Das Dumme ist nur: Christsein ist Tanzen auf der Fontäne, in den Spannungsfeldern des Glaubens, umschlungen mit und vom Rabbi Jesus, der die Wahrheit ist. Dieser geistliche Tanz durch die dunklen und hellen Täler des Lebens ist die natürliche Lebensäußerung eines Christen. Wir können sie nur verhindern. Indem wir in -ismen verfallen, die aus der personalen Beziehung ein System machen. Indem wir unsere Art zu glauben als den Weg bezeichnen. Es gibt aber nur einen Weg: Jesus. Jeder andere Weg verhindert Tanz.

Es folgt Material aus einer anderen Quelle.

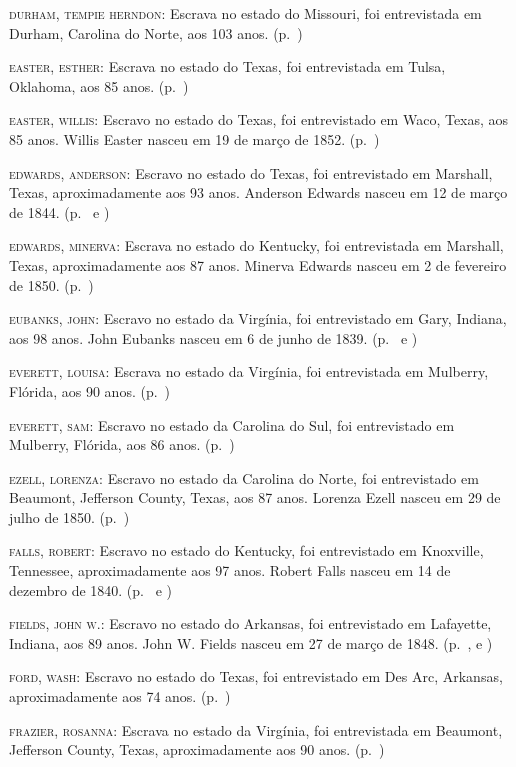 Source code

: \begin{Parskip}
\textsc{durham, tempie herndon:} Escrava no estado do Missouri, foi
entrevistada em Durham, Carolina do Norte, aos 103 anos. (p.~\pageref{ref77})

\textsc{easter, esther:} Escrava no estado do Texas, foi entrevistada em
Tulsa, Oklahoma, aos 85 anos. (p.~\pageref{ref78})

\textsc{easter, willis:} Escravo no estado do Texas, foi entrevistado em
Waco, Texas, aos 85 anos. Willis Easter nasceu em 19 de março de 1852. (p.~\pageref{ref79})

\textsc{edwards, anderson:} Escravo no estado do Texas, foi entrevistado
em Marshall, Texas, aproximadamente aos 93 anos. Anderson Edwards nasceu
em 12 de março de 1844. (p.~\pageref{ref80} e \pageref{ref81})

\textsc{edwards, minerva:} Escrava no estado do Kentucky, foi
entrevistada em Marshall, Texas, aproximadamente aos 87 anos. Minerva
Edwards nasceu em 2 de fevereiro de 1850. (p.~\pageref{ref82})

\textsc{eubanks, john:} Escravo no estado da Virgínia, foi entrevistado
em Gary, Indiana, aos 98 anos. John Eubanks nasceu em 6 de junho de
1839. (p.~\pageref{ref83} e \pageref{ref84})

\textsc{everett, louisa:} Escrava no estado da Virgínia, foi
entrevistada em Mulberry, Flórida, aos 90 anos. (p.~\pageref{ref85})

\textsc{everett, sam:} Escravo no estado da Carolina do Sul, foi
entrevistado em Mulberry, Flórida, aos 86 anos. (p.~\pageref{ref85})

\textsc{ezell, lorenza:} Escravo no estado da Carolina do Norte, foi
entrevistado em Beaumont, Jefferson County, Texas, aos 87 anos. Lorenza
Ezell nasceu em 29 de julho de 1850. (p.~\pageref{ref86})

\textsc{falls, robert:} Escravo no estado do Kentucky, foi entrevistado
em Knoxville, Tennessee, aproximadamente aos 97 anos. Robert Falls
nasceu em 14 de dezembro de 1840. (p.~\pageref{ref87} e \pageref{ref88})

\textsc{fields, john w.:} Escravo no estado do Arkansas, foi
entrevistado em Lafayette, Indiana, aos 89 anos. John W. Fields nasceu
em 27 de março de 1848. (p.~\pageref{ref89}, \pageref{ref90} e \pageref{ref91})

\textsc{ford, wash:} Escravo no estado do Texas, foi entrevistado em Des
Arc, Arkansas, aproximadamente aos 74 anos. (p.~\pageref{ref92})

\textsc{frazier, rosanna:} Escrava no estado da Virgínia, foi
entrevistada em Beaumont, Jefferson County, Texas, aproximadamente aos
90 anos. (p.~\pageref{ref93})


\end{Parskip}
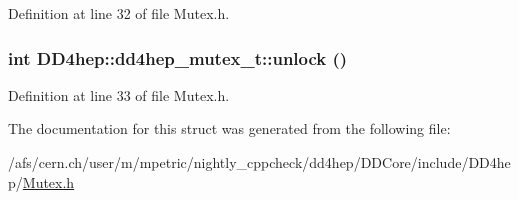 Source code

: Definition at line 32 of file Mutex.h.\hypertarget{struct_d_d4hep_1_1dd4hep__mutex__t_af41a64ce1a44de41262fb127d4737d34}{
\subsubsection[{unlock}]{\setlength{\rightskip}{0pt plus 5cm}int DD4hep::dd4hep\_\-mutex\_\-t::unlock ()}}
\label{struct_d_d4hep_1_1dd4hep__mutex__t_af41a64ce1a44de41262fb127d4737d34}


Definition at line 33 of file Mutex.h.

The documentation for this struct was generated from the following file:\begin{DoxyCompactItemize}
\item 
/afs/cern.ch/user/m/mpetric/nightly\_\-cppcheck/dd4hep/DDCore/include/DD4hep/\hyperlink{_mutex_8h}{Mutex.h}\end{DoxyCompactItemize}
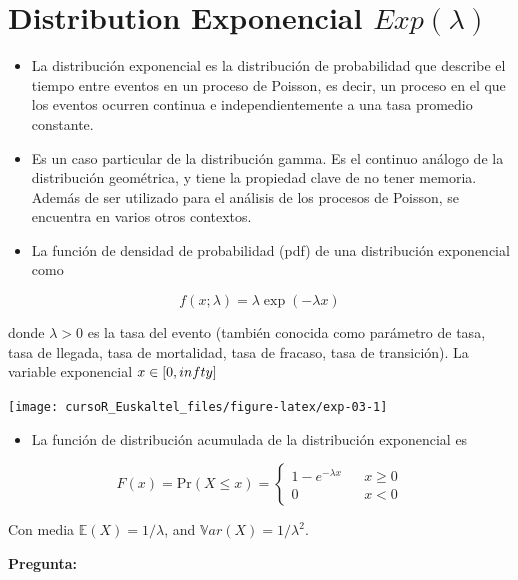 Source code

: \documentclass[]{book}
\providecommand{\tightlist}{%
  \setlength{\itemsep}{0pt}\setlength{\parskip}{0pt}}
\begin{document}
\section{\texorpdfstring{Distribution Exponencial
\(Exp(\lambda)\)}{Distribution Exponencial Exp(\textbackslash{}lambda)}}\label{distribution-exponencial-explambda}

\begin{itemize}
\item
  La distribución exponencial es la distribución de probabilidad que
  describe el tiempo entre eventos en un proceso de Poisson, es decir,
  un proceso en el que los eventos ocurren continua e independientemente
  a una tasa promedio constante.
\item
  Es un caso particular de la distribución gamma. Es el continuo análogo
  de la distribución geométrica, y tiene la propiedad clave de no tener
  memoria. Además de ser utilizado para el análisis de los procesos de
  Poisson, se encuentra en varios otros contextos.
\item
  La función de densidad de probabilidad (pdf) de una distribución
  exponencial como
\end{itemize}

\[
f(x;\lambda) =  \lambda \exp(-\lambda x)
\]

donde \(\lambda>0\) es la tasa del evento (también conocida como
parámetro de tasa, tasa de llegada, tasa de mortalidad, tasa de fracaso,
tasa de transición). La variable exponencial \(x \in[0,\\infty]\)

\begin{center}\texttt{[image: cursoR\_Euskaltel\_files/figure-latex/exp-03-1]} \end{center}

\begin{itemize}
\tightlist
\item
  La función de distribución acumulada de la distribución exponencial es
\end{itemize}

\[
F(x) = \mbox{Pr}(X\leq x) = 
  \left\{
    \begin{array}{lcc}
      1- e^{-\lambda x} & & x\geq 0 \\
      0                 & & x < 0
    \end{array}
  \right.
\]

Con media \(\mathbb{E}(X) = 1/\lambda\), and
\(\mathbb{V}ar(X) = 1/\lambda^2\).

\textbf{Pregunta:}
\end{document}
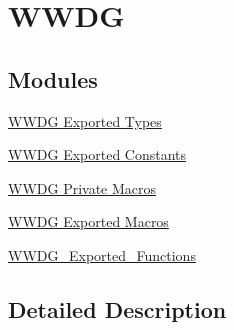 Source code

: \hypertarget{group___w_w_d_g}{}\section{W\+W\+DG}
\label{group___w_w_d_g}
\subsection*{Modules}
\begin{DoxyCompactItemize}
\item 
\hyperlink{group___w_w_d_g___exported___types}{W\+W\+D\+G Exported Types}
\item 
\hyperlink{group___w_w_d_g___exported___constants}{W\+W\+D\+G Exported Constants}
\item 
\hyperlink{group___w_w_d_g___private___macros}{W\+W\+D\+G Private Macros}
\item 
\hyperlink{group___w_w_d_g___exported___macros}{W\+W\+D\+G Exported Macros}
\item 
\hyperlink{group___w_w_d_g___exported___functions}{W\+W\+D\+G\+\_\+\+Exported\+\_\+\+Functions}
\end{DoxyCompactItemize}


\subsection{Detailed Description}
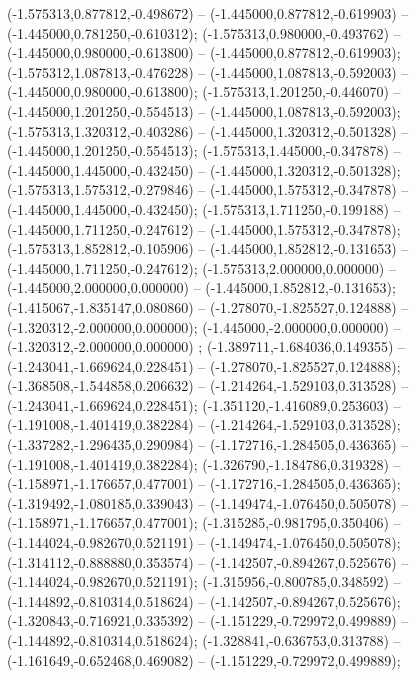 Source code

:  (-1.575313,0.877812,-0.498672) -- (-1.445000,0.877812,-0.619903) -- (-1.445000,0.781250,-0.610312);
 (-1.575313,0.980000,-0.493762) -- (-1.445000,0.980000,-0.613800) -- (-1.445000,0.877812,-0.619903);
 (-1.575312,1.087813,-0.476228) -- (-1.445000,1.087813,-0.592003) -- (-1.445000,0.980000,-0.613800);
 (-1.575313,1.201250,-0.446070) -- (-1.445000,1.201250,-0.554513) -- (-1.445000,1.087813,-0.592003);
 (-1.575313,1.320312,-0.403286) -- (-1.445000,1.320312,-0.501328) -- (-1.445000,1.201250,-0.554513);
 (-1.575313,1.445000,-0.347878) -- (-1.445000,1.445000,-0.432450) -- (-1.445000,1.320312,-0.501328);
 (-1.575313,1.575312,-0.279846) -- (-1.445000,1.575312,-0.347878) -- (-1.445000,1.445000,-0.432450);
 (-1.575313,1.711250,-0.199188) -- (-1.445000,1.711250,-0.247612) -- (-1.445000,1.575312,-0.347878);
 (-1.575313,1.852812,-0.105906) -- (-1.445000,1.852812,-0.131653) -- (-1.445000,1.711250,-0.247612);
 (-1.575313,2.000000,0.000000) -- (-1.445000,2.000000,0.000000) -- (-1.445000,1.852812,-0.131653);
 (-1.415067,-1.835147,0.080860) -- (-1.278070,-1.825527,0.124888) -- (-1.320312,-2.000000,0.000000);
 (-1.445000,-2.000000,0.000000) -- (-1.320312,-2.000000,0.000000) ;
 (-1.389711,-1.684036,0.149355) -- (-1.243041,-1.669624,0.228451) -- (-1.278070,-1.825527,0.124888);
 (-1.368508,-1.544858,0.206632) -- (-1.214264,-1.529103,0.313528) -- (-1.243041,-1.669624,0.228451);
 (-1.351120,-1.416089,0.253603) -- (-1.191008,-1.401419,0.382284) -- (-1.214264,-1.529103,0.313528);
 (-1.337282,-1.296435,0.290984) -- (-1.172716,-1.284505,0.436365) -- (-1.191008,-1.401419,0.382284);
 (-1.326790,-1.184786,0.319328) -- (-1.158971,-1.176657,0.477001) -- (-1.172716,-1.284505,0.436365);
 (-1.319492,-1.080185,0.339043) -- (-1.149474,-1.076450,0.505078) -- (-1.158971,-1.176657,0.477001);
 (-1.315285,-0.981795,0.350406) -- (-1.144024,-0.982670,0.521191) -- (-1.149474,-1.076450,0.505078);
 (-1.314112,-0.888880,0.353574) -- (-1.142507,-0.894267,0.525676) -- (-1.144024,-0.982670,0.521191);
 (-1.315956,-0.800785,0.348592) -- (-1.144892,-0.810314,0.518624) -- (-1.142507,-0.894267,0.525676);
 (-1.320843,-0.716921,0.335392) -- (-1.151229,-0.729972,0.499889) -- (-1.144892,-0.810314,0.518624);
 (-1.328841,-0.636753,0.313788) -- (-1.161649,-0.652468,0.469082) -- (-1.151229,-0.729972,0.499889);
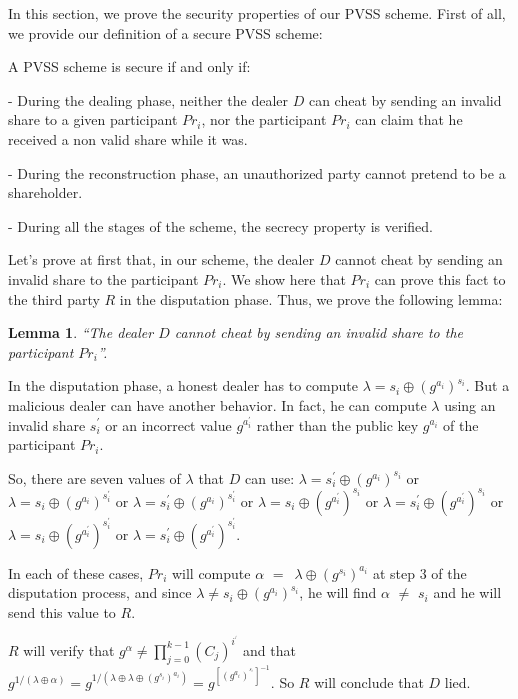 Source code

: \documentclass[submission,copyright,creativecommons]{eptcs}
\newtheorem{lemma}[theorem]{Lemma}
\newenvironment{proof}[1][Proof]{\begin{trivlist}
\item[\hskip \labelsep {\bfseries #1}]}{\end{trivlist}}
\newenvironment{definition}[1][Definition]{\begin{trivlist}
\item[\hskip \labelsep {\bfseries #1}]}{\end{trivlist}}
\begin{document}
In this section, we prove the security properties of our PVSS scheme. First
of all, we provide our definition of a secure PVSS scheme:

\begin{definition}
A PVSS scheme is secure if and only if:

- During the dealing phase, neither the dealer $D$ can cheat by sending an
invalid share to a given participant $Pr_{i}$, nor the participant $Pr_{i}$
can claim that he received a non valid share while it was.

- During the reconstruction phase, an unauthorized party cannot pretend to
be a shareholder.

- During all the stages of the scheme, the secrecy property is verified.
\end{definition}

Let's prove at first that, in our scheme, the dealer $D$ cannot cheat by
sending an invalid share to the participant $Pr_{i}$. We show here that $Pr_{i}$ can prove this fact to the third party $R$ in the disputation phase.
Thus, we prove the following lemma:

\begin{lemma}
\textquotedblleft The dealer $D$ cannot cheat by sending an invalid share to
the participant $Pr_{i}$\textquotedblright .
\end{lemma}

\begin{proof}
In the disputation phase, a honest dealer has to compute $\lambda
=s_{i}\oplus (g^{a_{i}})^{s_{i}}$. But a malicious dealer can have another
behavior. In fact, he can compute $\lambda $ using an invalid share $s_{i}^{\prime }$ or an incorrect value $g^{a_{i}^{\prime }}$ rather than the
public key $g^{a_{i}}$ of the participant $Pr_{i}$.

So, there are seven values of $\lambda $ that $D$ can use: $\lambda
=s_{i}^{\prime }\oplus (g^{a_{i}})^{s_{i}}$ or $\lambda =s_{i}\oplus
(g^{a_{i}})^{s_{i}^{\prime }}$ or $\lambda =s_{i}^{\prime }\oplus
(g^{a_{i}})^{s_{i}^{\prime }}$ or $\lambda =s_{i}\oplus (g^{a_{i}^{\prime
}})^{s_{i}}$ or $\lambda =s_{i}^{\prime }\oplus (g^{a_{i}^{\prime
}})^{s_{i}} $ or $\lambda =s_{i}\oplus (g^{a_{i}^{\prime }})^{s_{i}^{\prime
}}$ or $\lambda =s_{i}^{\prime }\oplus (g^{a_{i}^{\prime }})^{s_{i}^{\prime
}}$.

In each of these cases, $Pr_{i}$ will compute $\alpha $ $=$\ $\lambda \oplus
(g^{s_{i}})^{a_{i}}$ at step $3$ of the disputation process, and since $\lambda \neq s_{i}\oplus (g^{a_{i}})^{s_{i}}$, he will find $\alpha $ $\neq $
$s_{i}$ and he will send this value to $R$.

$R$ will verify that $g^{\alpha }\neq
\prod_{j=0}^{k-1}(C_{j})^{i^{^{_{j}}}}$ and that $g^{1/(\lambda \oplus
\alpha )}=g^{1/(\lambda \oplus \lambda \oplus
(g^{s_{i}})^{a_{i}})}=g^{[(g^{a_{i}})^{^{s_{i}}}]^{-1}}$. So $R$ will
conclude that $D$ lied.
\end{proof}
\end{document}
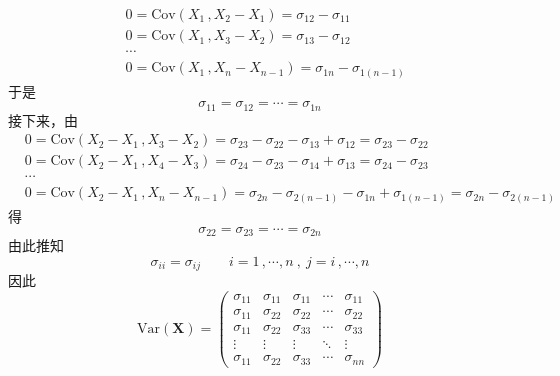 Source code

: \documentclass[12pt,hyperref,]{ctexart}
\begin{document}
\begin{equation*}
\begin{aligned}
& 0=\mathrm{Cov}(X_1\, ,X_2-X_1)=\sigma_{12}-\sigma_{11} \\
& 0=\mathrm{Cov}(X_1\, ,X_3-X_2)=\sigma_{13}-\sigma_{12} \\
& \cdots \\
& 0=\mathrm{Cov}(X_1\, ,X_n-X_{n-1})=\sigma_{1n}-\sigma_{1(n-1)} 
\end{aligned}
\end{equation*}于是 \begin{equation*}
\sigma_{11}=\sigma_{12}=\cdots=\sigma_{1n}
\end{equation*}接下来，由 \begin{equation*}
\begin{aligned}
& 0=\mathrm{Cov}(X_2-X_1\, ,X_3-X_2)=\sigma_{23}-\sigma_{22}-\sigma_{13}+\sigma_{12}=\sigma_{23}-\sigma_{22} \\
& 0=\mathrm{Cov}(X_2-X_1\, ,X_4-X_3)=\sigma_{24}-\sigma_{23}-\sigma_{14}+\sigma_{13}=\sigma_{24}-\sigma_{23} \\
& \cdots \\
& 0=\mathrm{Cov}(X_2-X_1\, ,X_n-X_{n-1})=\sigma_{2n}-\sigma_{2(n-1)}-\sigma_{1n}+\sigma_{1(n-1)}=\sigma_{2n}-\sigma_{2(n-1)} 
\end{aligned}
\end{equation*}得 \begin{equation*}
\sigma_{22}=\sigma_{23}=\cdots=\sigma_{2n}
\end{equation*}由此推知 \begin{equation*}
\sigma_{ii}=\sigma_{ij} \qquad i=1\, , \cdots ,n\ ,\ j=i\, ,\cdots ,n
\end{equation*}因此 \begin{equation*}
\mathrm{Var}(\mathbf{X})=
\begin{pmatrix}
\sigma_{11} & \sigma_{11} & \sigma_{11} & \cdots & \sigma_{11} \\
\sigma_{11} & \sigma_{22} & \sigma_{22} & \cdots & \sigma_{22} \\
\sigma_{11} & \sigma_{22} & \sigma_{33} & \cdots & \sigma_{33} \\
\vdots & \vdots & \vdots & \ddots & \vdots \\
\sigma_{11} & \sigma_{22} & \sigma_{33} &  \cdots& \sigma_{nn}
\end{pmatrix}
\end{equation*}

\vspace{3em}
\end{document}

In der eigenen Spiritualität heisst das: Dem Impuls wehren, mehr machen zu wollen, wenn es nicht läuft. Die Dosis zu erhöhen von dem, was ursprünglich für den Kick gesorgt hat (und sei dies allein noch so gut!), ist bestenfalls Religion, eher ist es: Droge. Doch Glaube geht nicht darum, Kontrolle zu bekommen, sondern zu verlieren. Die Grundwahrheiten des Glaubens stehen. Aber sie sind nur der Ausgangspunkt. Der Tanz beginnt jetzt. Also lass los. Gestatte Jesus, dich zu führen. Erlaube dir, ihm auf die Zehen zu treten. Das ist so, wenn man tanzen lernt. Lass dich jeden Tag neu los und bete: Herr, hilf mir, Kontrolle loszulassen und mich führen zu lassen! Dazu helfe uns Gott.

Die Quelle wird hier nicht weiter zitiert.